Ka Ngaro Te Reo: Māori language under siege in the 19th Century
by Paul Moon (Otago U Press, $39.95)
Why English? Confronting the Hydra
eds Pauline Bunce, Robert Phillipson, Vaughan Rapatahana & Ruanni Tupas (Multilingual Matters, $169; available as an e-book)
Reviewed by Alison McCulloch

Ka_Ngaro_coverTry to imagine this land before English took root and, like a runaway invasive species, strangled everything in its path. Imagine a time when te Reo wasn’t a “language”, as we think of languages — not one tongue among many, but the universal tongue, the only tongue, the waka that carried the culture, history, whakapapa, tikanga, rites, rules, indeed “everything about Māori culture and society” that had been evolving here for more than seven centuries.
It might be impossible to step out of your own time, or to throw off your own cultural trappings, and inhabit the past, but historian Paul Moon does his best to lead us back there in the early part of his book, Ka Ngaro te Reo, which traces the decline of the Māori language from the arrival of Europeans to 1900, by which time te Reo’s path toward its current parlous state was firmly set.

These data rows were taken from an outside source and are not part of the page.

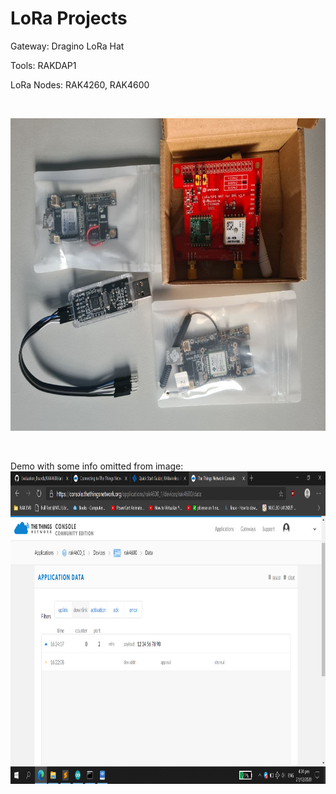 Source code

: # LoRa Projects

Gateway:
Dragino LoRa Hat

Tools:
RAKDAP1

LoRa Nodes:
RAK4260, RAK4600

<br/>

<img src="https://github.com/LawZHRobin/Projects/raw/main/LoRa/LoRa-Setup.jpg" width="750" height="500"> <br/>

<br/>

Demo with some info omitted from image: <br/>
<img src="https://github.com/LawZHRobin/Projects/raw/main/LoRa/LoRa.png" width="750" height="500"> <br/>
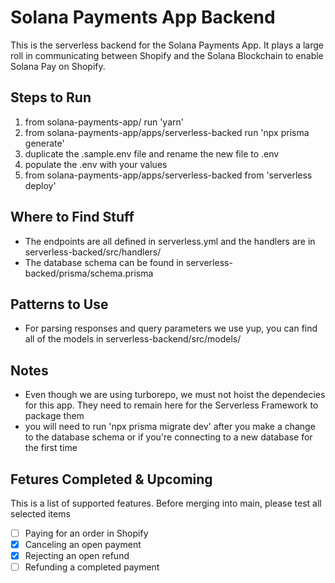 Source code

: # Solana Payments App Backend

This is the serverless backend for the Solana Payments App. It plays a large roll in communicating between Shopify and the Solana Blockchain to enable Solana Pay on Shopify.

## Steps to Run

1. from solana-payments-app/ run 'yarn'
2. from solana-payments-app/apps/serverless-backed run 'npx prisma generate'
3. duplicate the .sample.env file and rename the new file to .env
4. populate the .env with your values
5. from solana-payments-app/apps/serverless-backed from 'serverless deploy'

## Where to Find Stuff

-   The endpoints are all defined in serverless.yml and the handlers are in serverless-backed/src/handlers/
-   The database schema can be found in serverless-backed/prisma/schema.prisma

## Patterns to Use

-   For parsing responses and query parameters we use yup, you can find all of the models in serverless-backend/src/models/

## Notes

-   Even though we are using turborepo, we must not hoist the dependecies for this app. They need to remain here for the Serverless Framework to package them
-   you will need to run 'npx prisma migrate dev' after you make a change to the database schema or if you're connecting to a new database for the first time

## Fetures Completed & Upcoming

This is a list of supported features. Before merging into main, please test all selected items

-   [ ] Paying for an order in Shopify
-   [x] Canceling an open payment
-   [x] Rejecting an open refund
-   [ ] Refunding a completed payment
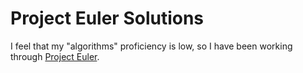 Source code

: # Project Euler Solutions

I feel that my "algorithms" proficiency is low, so I have been working through
[Project Euler](http://projecteuler.net).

It’s instructive to try think yourself into that world, when, as Moon explains it, te Reo was like a living entity with a mauri and personality “which required it to be treated with respect”; to appreciate the importance of the spoken word in a culture with no written words — hence no sacred texts or books or libraries or encyclopedias, or printed  maps (at least, not the kind we’re familiar with); to consider the significance of orators, language experts, storytellers, waiata, place names, whakapapa, pūrākau in recording the past and mapping the present; to realise how shockingly little time it took to nearly kill off this gift from the gods. Te Reo, Moon writes, went “from primacy to perishing in just 10 decades”.

As with pretty much everything else the incoming British saw of Māori life and culture, te Reo was judged inferior, ‘a language of simple ideas’, ‘of a savage people’ who have ‘a very limited notion of the abstract’. Like the people who inhabited it, the world of te Reo needed to be tamed, ‘civilised’ and ultimately replaced.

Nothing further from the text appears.